━━━━━ RECORDS FOR THE EXERCISE ━━━━━

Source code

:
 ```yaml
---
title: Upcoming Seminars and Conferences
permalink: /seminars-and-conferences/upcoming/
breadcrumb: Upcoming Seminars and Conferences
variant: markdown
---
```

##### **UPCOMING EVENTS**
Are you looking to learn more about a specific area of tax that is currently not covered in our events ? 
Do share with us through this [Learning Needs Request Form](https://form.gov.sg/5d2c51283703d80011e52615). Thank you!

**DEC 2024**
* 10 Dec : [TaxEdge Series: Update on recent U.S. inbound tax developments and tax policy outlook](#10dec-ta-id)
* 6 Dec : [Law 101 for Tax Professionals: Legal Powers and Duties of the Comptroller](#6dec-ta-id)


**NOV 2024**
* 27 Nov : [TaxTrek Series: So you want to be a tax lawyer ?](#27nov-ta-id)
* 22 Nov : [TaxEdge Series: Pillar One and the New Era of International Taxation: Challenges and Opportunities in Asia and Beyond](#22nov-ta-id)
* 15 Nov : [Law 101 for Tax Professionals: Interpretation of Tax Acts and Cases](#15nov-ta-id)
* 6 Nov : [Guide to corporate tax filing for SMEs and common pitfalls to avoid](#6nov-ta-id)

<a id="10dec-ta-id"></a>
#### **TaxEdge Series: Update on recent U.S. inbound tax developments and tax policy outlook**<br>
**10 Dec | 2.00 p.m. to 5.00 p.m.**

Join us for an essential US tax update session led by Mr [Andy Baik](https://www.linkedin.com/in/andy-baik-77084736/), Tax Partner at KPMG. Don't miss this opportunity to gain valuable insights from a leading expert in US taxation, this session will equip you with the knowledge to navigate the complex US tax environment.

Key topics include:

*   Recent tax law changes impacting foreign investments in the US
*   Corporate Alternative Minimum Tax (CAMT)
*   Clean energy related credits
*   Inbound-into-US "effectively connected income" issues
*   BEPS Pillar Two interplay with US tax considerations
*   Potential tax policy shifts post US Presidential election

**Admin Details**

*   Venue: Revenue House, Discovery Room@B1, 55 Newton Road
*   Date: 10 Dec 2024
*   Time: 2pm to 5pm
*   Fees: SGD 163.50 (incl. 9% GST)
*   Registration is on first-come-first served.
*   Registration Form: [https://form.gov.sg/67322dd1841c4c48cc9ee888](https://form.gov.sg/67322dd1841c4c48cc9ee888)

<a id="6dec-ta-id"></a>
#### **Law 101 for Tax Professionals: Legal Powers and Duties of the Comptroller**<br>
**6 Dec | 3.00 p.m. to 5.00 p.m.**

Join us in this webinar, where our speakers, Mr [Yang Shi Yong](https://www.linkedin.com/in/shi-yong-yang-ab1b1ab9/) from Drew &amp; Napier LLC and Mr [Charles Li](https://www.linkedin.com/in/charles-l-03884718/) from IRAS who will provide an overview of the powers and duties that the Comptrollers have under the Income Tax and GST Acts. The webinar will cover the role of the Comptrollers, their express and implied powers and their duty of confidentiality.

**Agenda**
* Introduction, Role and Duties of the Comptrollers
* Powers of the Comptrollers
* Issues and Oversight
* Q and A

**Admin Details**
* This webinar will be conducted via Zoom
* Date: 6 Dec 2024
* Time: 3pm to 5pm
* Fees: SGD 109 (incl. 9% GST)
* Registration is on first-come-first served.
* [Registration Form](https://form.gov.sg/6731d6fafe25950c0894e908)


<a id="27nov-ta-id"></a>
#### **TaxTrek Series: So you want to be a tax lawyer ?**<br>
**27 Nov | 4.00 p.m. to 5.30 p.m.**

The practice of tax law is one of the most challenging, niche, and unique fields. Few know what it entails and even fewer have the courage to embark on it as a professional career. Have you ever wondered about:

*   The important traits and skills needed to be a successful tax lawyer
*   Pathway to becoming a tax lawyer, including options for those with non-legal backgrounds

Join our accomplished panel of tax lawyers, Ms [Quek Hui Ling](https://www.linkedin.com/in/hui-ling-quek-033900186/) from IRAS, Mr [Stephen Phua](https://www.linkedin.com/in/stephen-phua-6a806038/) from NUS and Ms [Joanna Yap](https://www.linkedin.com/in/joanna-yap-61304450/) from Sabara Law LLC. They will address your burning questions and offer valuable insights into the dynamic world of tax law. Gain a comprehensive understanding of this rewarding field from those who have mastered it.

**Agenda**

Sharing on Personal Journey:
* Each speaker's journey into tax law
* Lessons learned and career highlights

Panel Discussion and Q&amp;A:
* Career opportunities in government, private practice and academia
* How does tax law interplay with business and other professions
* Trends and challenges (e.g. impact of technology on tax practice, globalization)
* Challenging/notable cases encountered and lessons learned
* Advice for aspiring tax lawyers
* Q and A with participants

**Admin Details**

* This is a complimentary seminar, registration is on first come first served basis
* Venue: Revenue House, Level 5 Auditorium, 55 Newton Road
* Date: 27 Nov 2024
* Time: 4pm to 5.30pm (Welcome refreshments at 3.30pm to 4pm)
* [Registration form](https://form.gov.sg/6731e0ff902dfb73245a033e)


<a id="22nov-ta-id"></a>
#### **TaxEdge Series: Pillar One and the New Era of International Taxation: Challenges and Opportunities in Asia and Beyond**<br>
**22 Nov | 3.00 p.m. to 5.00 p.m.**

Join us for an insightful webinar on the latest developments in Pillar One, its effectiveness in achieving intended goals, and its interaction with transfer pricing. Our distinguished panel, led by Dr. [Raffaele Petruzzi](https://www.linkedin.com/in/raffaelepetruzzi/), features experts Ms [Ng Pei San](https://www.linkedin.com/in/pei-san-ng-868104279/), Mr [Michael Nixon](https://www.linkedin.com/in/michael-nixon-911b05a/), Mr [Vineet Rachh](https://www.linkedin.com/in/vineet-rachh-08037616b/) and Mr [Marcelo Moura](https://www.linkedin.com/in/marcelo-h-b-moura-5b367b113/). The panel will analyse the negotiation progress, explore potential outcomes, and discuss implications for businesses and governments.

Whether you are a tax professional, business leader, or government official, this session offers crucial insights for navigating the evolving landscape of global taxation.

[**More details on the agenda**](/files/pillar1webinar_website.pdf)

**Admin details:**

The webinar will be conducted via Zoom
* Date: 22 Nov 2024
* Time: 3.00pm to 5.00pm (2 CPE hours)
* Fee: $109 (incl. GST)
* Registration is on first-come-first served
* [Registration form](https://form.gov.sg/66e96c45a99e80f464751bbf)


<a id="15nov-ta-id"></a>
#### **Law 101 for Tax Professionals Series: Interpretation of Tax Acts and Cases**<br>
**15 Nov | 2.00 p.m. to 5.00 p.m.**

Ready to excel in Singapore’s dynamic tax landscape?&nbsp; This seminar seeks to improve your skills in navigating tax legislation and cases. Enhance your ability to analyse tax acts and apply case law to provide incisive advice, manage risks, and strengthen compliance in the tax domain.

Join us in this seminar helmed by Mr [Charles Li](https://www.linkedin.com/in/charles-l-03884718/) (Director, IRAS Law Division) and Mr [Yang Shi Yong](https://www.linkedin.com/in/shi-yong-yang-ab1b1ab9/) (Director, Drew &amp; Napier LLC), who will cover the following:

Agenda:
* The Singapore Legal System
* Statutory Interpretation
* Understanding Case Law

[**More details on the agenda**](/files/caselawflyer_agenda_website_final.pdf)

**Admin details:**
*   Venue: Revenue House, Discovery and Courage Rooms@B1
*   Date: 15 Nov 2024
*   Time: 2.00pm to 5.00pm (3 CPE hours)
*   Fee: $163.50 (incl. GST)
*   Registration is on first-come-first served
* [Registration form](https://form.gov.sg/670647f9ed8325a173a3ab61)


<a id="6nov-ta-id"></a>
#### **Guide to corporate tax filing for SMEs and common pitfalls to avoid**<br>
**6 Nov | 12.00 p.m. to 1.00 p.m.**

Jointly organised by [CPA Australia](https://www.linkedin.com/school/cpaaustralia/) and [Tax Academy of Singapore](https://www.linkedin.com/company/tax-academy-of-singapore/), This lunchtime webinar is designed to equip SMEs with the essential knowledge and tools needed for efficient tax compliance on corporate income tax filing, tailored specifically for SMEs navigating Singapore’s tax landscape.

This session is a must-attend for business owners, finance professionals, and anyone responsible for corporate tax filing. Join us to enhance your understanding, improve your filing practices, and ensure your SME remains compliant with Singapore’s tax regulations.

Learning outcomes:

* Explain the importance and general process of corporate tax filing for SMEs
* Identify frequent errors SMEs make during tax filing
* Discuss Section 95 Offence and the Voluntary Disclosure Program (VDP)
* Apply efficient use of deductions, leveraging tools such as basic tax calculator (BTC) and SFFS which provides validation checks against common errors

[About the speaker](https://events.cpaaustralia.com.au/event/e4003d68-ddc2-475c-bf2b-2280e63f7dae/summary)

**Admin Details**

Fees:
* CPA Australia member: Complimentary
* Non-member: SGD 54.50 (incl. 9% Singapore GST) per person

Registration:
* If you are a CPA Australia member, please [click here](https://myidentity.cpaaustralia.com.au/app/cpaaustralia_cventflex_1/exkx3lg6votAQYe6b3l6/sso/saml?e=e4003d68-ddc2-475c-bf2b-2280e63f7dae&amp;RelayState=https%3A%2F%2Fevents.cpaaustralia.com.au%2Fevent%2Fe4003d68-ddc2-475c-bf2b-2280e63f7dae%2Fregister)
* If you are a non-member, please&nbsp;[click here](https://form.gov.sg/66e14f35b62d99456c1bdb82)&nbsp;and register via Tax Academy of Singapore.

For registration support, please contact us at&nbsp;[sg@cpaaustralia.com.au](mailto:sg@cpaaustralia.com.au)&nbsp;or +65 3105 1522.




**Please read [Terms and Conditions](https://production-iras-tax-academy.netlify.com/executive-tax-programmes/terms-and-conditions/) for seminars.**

━━━━━

[WORK REQUEST]
Proceeding from the line containing "Fee: $109 (incl. GST)" through the line containing "Nov | 2.00 p.m. to 5.00 p.m.**", transcribe the lines above exactly, both end lines included.

[REPLY]
* Fee: $109 (incl. GST)
* Registration is on first-come-first served
* [Registration form](https://form.gov.sg/66e96c45a99e80f464751bbf)


<a id="15nov-ta-id"></a>
#### **Law 101 for Tax Professionals Series: Interpretation of Tax Acts and Cases**<br>
**15 Nov | 2.00 p.m. to 5.00 p.m.**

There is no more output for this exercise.